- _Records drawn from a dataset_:
# # # # # # #

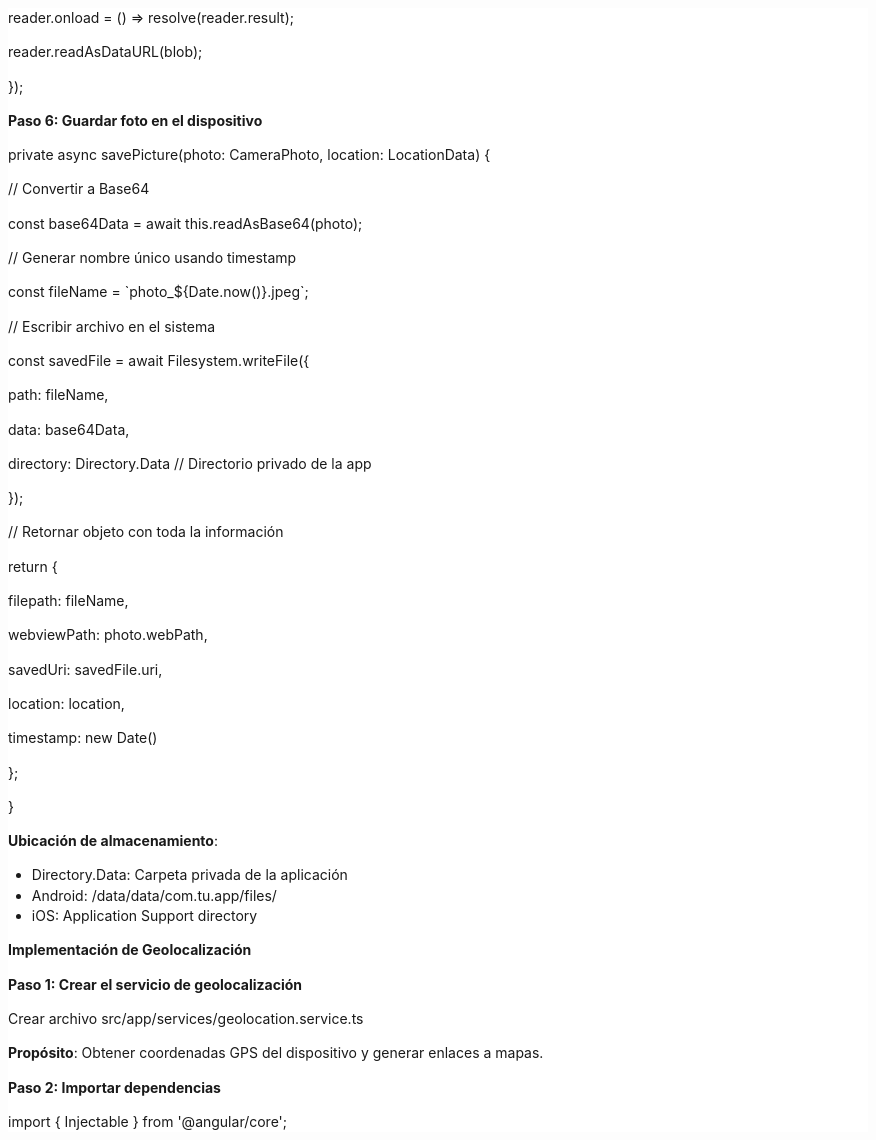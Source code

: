 reader.onload = () => resolve(reader.result);

reader.readAsDataURL(blob);

});

**Paso 6: Guardar foto en el dispositivo**

private async savePicture(photo: CameraPhoto, location: LocationData) {

// Convertir a Base64

const base64Data = await this.readAsBase64(photo);

// Generar nombre único usando timestamp

const fileName = \`photo_\${Date.now()}.jpeg\`;

// Escribir archivo en el sistema

const savedFile = await Filesystem.writeFile({

path: fileName,

data: base64Data,

directory: Directory.Data // Directorio privado de la app

});

// Retornar objeto con toda la información

return {

filepath: fileName,

webviewPath: photo.webPath,

savedUri: savedFile.uri,

location: location,

timestamp: new Date()

};

}

**Ubicación de almacenamiento**:

- Directory.Data: Carpeta privada de la aplicación
- Android: /data/data/com.tu.app/files/
- iOS: Application Support directory

**Implementación de Geolocalización**

**Paso 1: Crear el servicio de geolocalización**

Crear archivo src/app/services/geolocation.service.ts

**Propósito**: Obtener coordenadas GPS del dispositivo y generar enlaces a mapas.

**Paso 2: Importar dependencias**

import { Injectable } from '@angular/core';
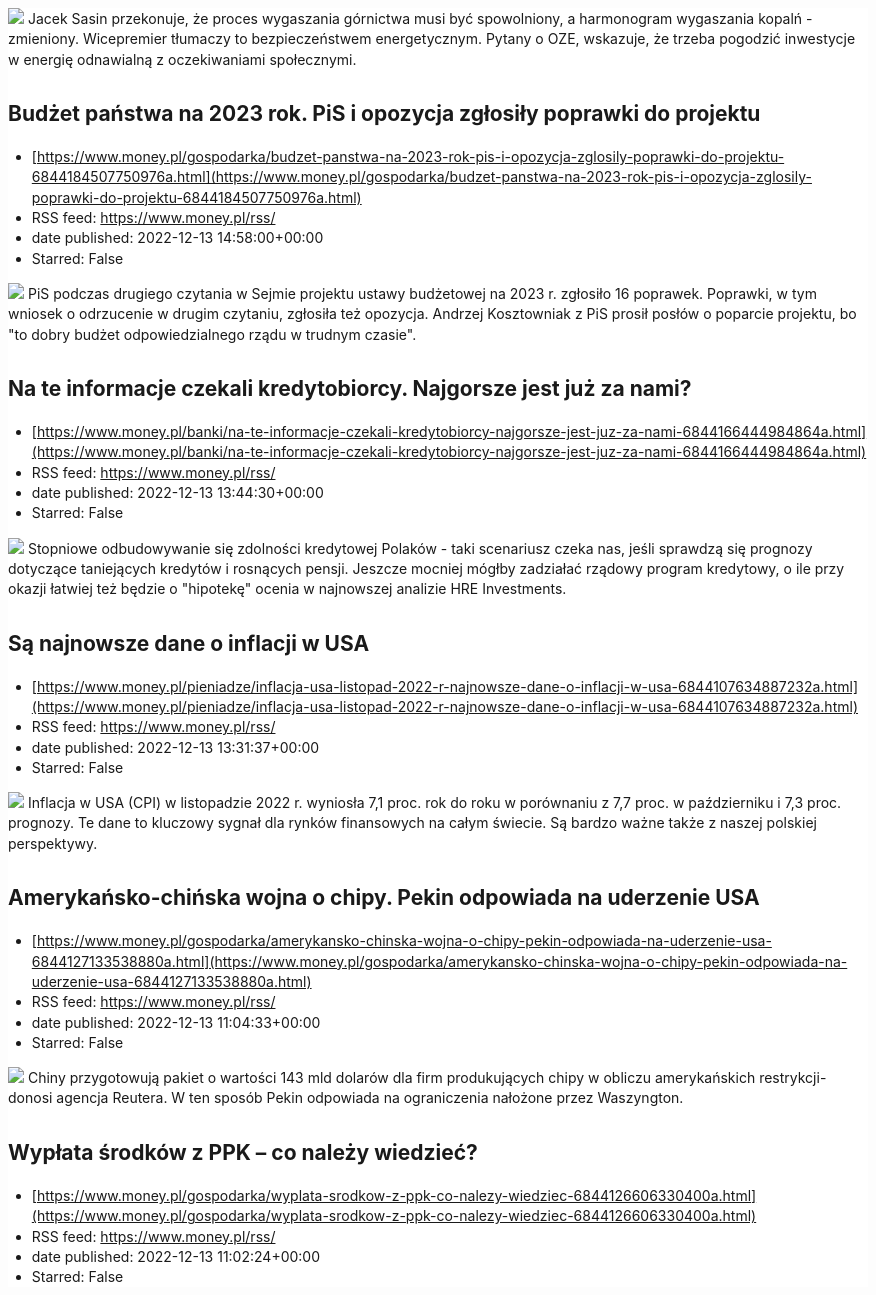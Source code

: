 <img src="https://i.wpimg.pl/308x/filerepo.grupawp.pl/api/v1/display/embed/5d7f4521-bc4d-4ad7-815a-7984a1958abe" width="308" /> Jacek Sasin przekonuje, że proces wygaszania górnictwa musi być spowolniony, a harmonogram wygaszania kopalń - zmieniony. Wicepremier tłumaczy to bezpieczeństwem energetycznym. Pytany o OZE, wskazuje, że trzeba pogodzić inwestycje w energię odnawialną z oczekiwaniami społecznymi.

## Budżet państwa na 2023 rok. PiS i opozycja zgłosiły poprawki do projektu
 - [https://www.money.pl/gospodarka/budzet-panstwa-na-2023-rok-pis-i-opozycja-zglosily-poprawki-do-projektu-6844184507750976a.html](https://www.money.pl/gospodarka/budzet-panstwa-na-2023-rok-pis-i-opozycja-zglosily-poprawki-do-projektu-6844184507750976a.html)
 - RSS feed: https://www.money.pl/rss/
 - date published: 2022-12-13 14:58:00+00:00
 - Starred: False

<img src="https://i.wpimg.pl/308x/filerepo.grupawp.pl/api/v1/display/embed/96d6a670-a1fd-47c8-9d33-b28e64f0bf9f" width="308" /> PiS podczas drugiego czytania w Sejmie projektu ustawy budżetowej na 2023 r. zgłosiło 16 poprawek. Poprawki, w tym wniosek o odrzucenie w drugim czytaniu, zgłosiła też opozycja. Andrzej Kosztowniak z PiS prosił posłów o poparcie projektu, bo "to dobry budżet odpowiedzialnego rządu w trudnym czasie".

## Na te informacje czekali kredytobiorcy. Najgorsze jest już za nami?
 - [https://www.money.pl/banki/na-te-informacje-czekali-kredytobiorcy-najgorsze-jest-juz-za-nami-6844166444984864a.html](https://www.money.pl/banki/na-te-informacje-czekali-kredytobiorcy-najgorsze-jest-juz-za-nami-6844166444984864a.html)
 - RSS feed: https://www.money.pl/rss/
 - date published: 2022-12-13 13:44:30+00:00
 - Starred: False

<img src="https://i.wpimg.pl/308x/filerepo.grupawp.pl/api/v1/display/embed/24f588b0-07f6-4540-bdb4-efd88f7d81dd" width="308" /> Stopniowe odbudowywanie się zdolności kredytowej Polaków - taki scenariusz czeka nas, jeśli sprawdzą się prognozy dotyczące taniejących kredytów i rosnących pensji. Jeszcze mocniej mógłby zadziałać rządowy program kredytowy, o ile przy okazji łatwiej też będzie o "hipotekę" ocenia w najnowszej analizie HRE Investments.

## Są najnowsze dane o inflacji w USA
 - [https://www.money.pl/pieniadze/inflacja-usa-listopad-2022-r-najnowsze-dane-o-inflacji-w-usa-6844107634887232a.html](https://www.money.pl/pieniadze/inflacja-usa-listopad-2022-r-najnowsze-dane-o-inflacji-w-usa-6844107634887232a.html)
 - RSS feed: https://www.money.pl/rss/
 - date published: 2022-12-13 13:31:37+00:00
 - Starred: False

<img src="https://i.wpimg.pl/308x/filerepo.grupawp.pl/api/v1/display/embed/5d63aed3-0d31-4d36-a962-ac94d014501c" width="308" /> Inflacja w USA (CPI) w listopadzie 2022 r. wyniosła 7,1 proc. rok do roku w porównaniu z 7,7 proc. w październiku i 7,3 proc. prognozy. Te dane to kluczowy sygnał dla rynków finansowych na całym świecie. Są bardzo ważne także z naszej polskiej perspektywy.

## Amerykańsko-chińska wojna o chipy. Pekin odpowiada na uderzenie USA
 - [https://www.money.pl/gospodarka/amerykansko-chinska-wojna-o-chipy-pekin-odpowiada-na-uderzenie-usa-6844127133538880a.html](https://www.money.pl/gospodarka/amerykansko-chinska-wojna-o-chipy-pekin-odpowiada-na-uderzenie-usa-6844127133538880a.html)
 - RSS feed: https://www.money.pl/rss/
 - date published: 2022-12-13 11:04:33+00:00
 - Starred: False

<img src="https://i.wpimg.pl/308x/filerepo.grupawp.pl/api/v1/display/embed/5af0cfbc-02ce-488e-983a-df3a0792ef05" width="308" /> Chiny przygotowują pakiet o wartości 143 mld dolarów dla firm produkujących chipy w obliczu amerykańskich restrykcji- donosi agencja Reutera. W ten sposób Pekin odpowiada na ograniczenia nałożone przez Waszyngton.

## Wypłata środków z PPK – co należy wiedzieć?
 - [https://www.money.pl/gospodarka/wyplata-srodkow-z-ppk-co-nalezy-wiedziec-6844126606330400a.html](https://www.money.pl/gospodarka/wyplata-srodkow-z-ppk-co-nalezy-wiedziec-6844126606330400a.html)
 - RSS feed: https://www.money.pl/rss/
 - date published: 2022-12-13 11:02:24+00:00
 - Starred: False
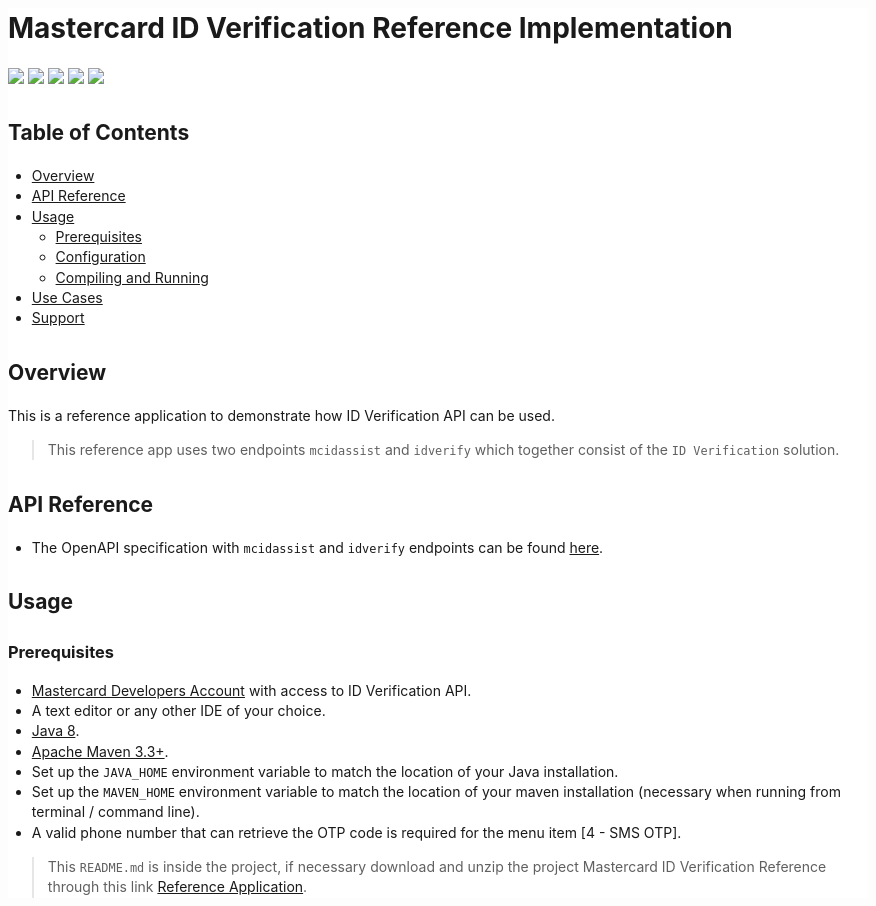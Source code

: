 # Mastercard ID Verification Reference Implementation

[![](https://img.shields.io/badge/License-Apache%202.0-blue.svg)](./LICENSE)
[![](https://sonarcloud.io/api/project_badges/measure?project=Mastercard_client-encryption-ruby&metric=alert_status)](https://sonarcloud.io/dashboard?id=Mastercard_client-encryption-ruby)
[![](https://sonarcloud.io/api/project_badges/measure?project=Mastercard_client-encryption-ruby&metric=coverage)](https://sonarcloud.io/dashboard?id=Mastercard_client-encryption-ruby)
[![](https://sonarcloud.io/api/project_badges/measure?project=Mastercard_client-encryption-ruby&metric=vulnerabilities)](https://sonarcloud.io/dashboard?id=Mastercard_client-encryption-ruby)
[![](https://img.shields.io/badge/license-MIT-yellow.svg)](https://github.com/Mastercard/mastercard-idassist-reference/blob/master/LICENSE)

## Table of Contents
- [Overview](#overview)
- [API Reference](#api-reference)
- [Usage](#usage)
    * [Prerequisites](#prerequisites)
    * [Configuration](#configuration)
    * [Compiling and Running](#compiling-and-running)
- [Use Cases](#use-cases)
- [Support](#support)

## Overview <a name="overview"></a>
This is a reference application to demonstrate how ID Verification API can be used.

> This reference app uses two endpoints `mcidassist` and `idverify` which together consist of the `ID Verification` solution.

## API Reference <a name="api-reference"></a>

- The OpenAPI specification with `mcidassist` and `idverify` endpoints can be found [here](https://developer.mastercard.com/mastercard-id-assist/documentation/api-reference/).

## Usage <a name="usage"></a>

### Prerequisites <a name="prerequisites"></a>
* [Mastercard Developers Account](https://developer.mastercard.com/dashboard) with access to ID Verification API.
* A text editor or any other IDE of your choice.
* [Java 8](http://www.oracle.com/technetwork/java/javase/downloads/index.html).
* [Apache Maven 3.3+](https://maven.apache.org/download.cgi).
* Set up the `JAVA_HOME` environment variable to match the location of your Java installation.
* Set up the `MAVEN_HOME` environment variable to match the location of your maven installation (necessary when running from terminal / command line).
* A valid phone number that can retrieve the OTP code is required for the menu item [4 - SMS OTP]. 
  
> This `README.md` is inside the project, if necessary download and unzip the project Mastercard ID Verification Reference through this link [Reference Application](https://static.developer.mastercard.com/content/mastercard-id-assist/mastercard-idassist-reference.zip).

# # # # # # #

- _Task to carry out_:
Match on "projektu" and copy out every line of the entries that contains it.

- _Answer box_:
## Budżet państwa na 2023 rok. PiS i opozycja zgłosiły poprawki do projektu
 - [https://www.money.pl/gospodarka/budzet-panstwa-na-2023-rok-pis-i-opozycja-zglosily-poprawki-do-projektu-6844184507750976a.html](https://www.money.pl/gospodarka/budzet-panstwa-na-2023-rok-pis-i-opozycja-zglosily-poprawki-do-projektu-6844184507750976a.html)
<img src="https://i.wpimg.pl/308x/filerepo.grupawp.pl/api/v1/display/embed/96d6a670-a1fd-47c8-9d33-b28e64f0bf9f" width="308" /> PiS podczas drugiego czytania w Sejmie projektu ustawy budżetowej na 2023 r. zgłosiło 16 poprawek. Poprawki, w tym wniosek o odrzucenie w drugim czytaniu, zgłosiła też opozycja. Andrzej Kosztowniak z PiS prosił posłów o poparcie projektu, bo "to dobry budżet odpowiedzialnego rządu w trudnym czasie".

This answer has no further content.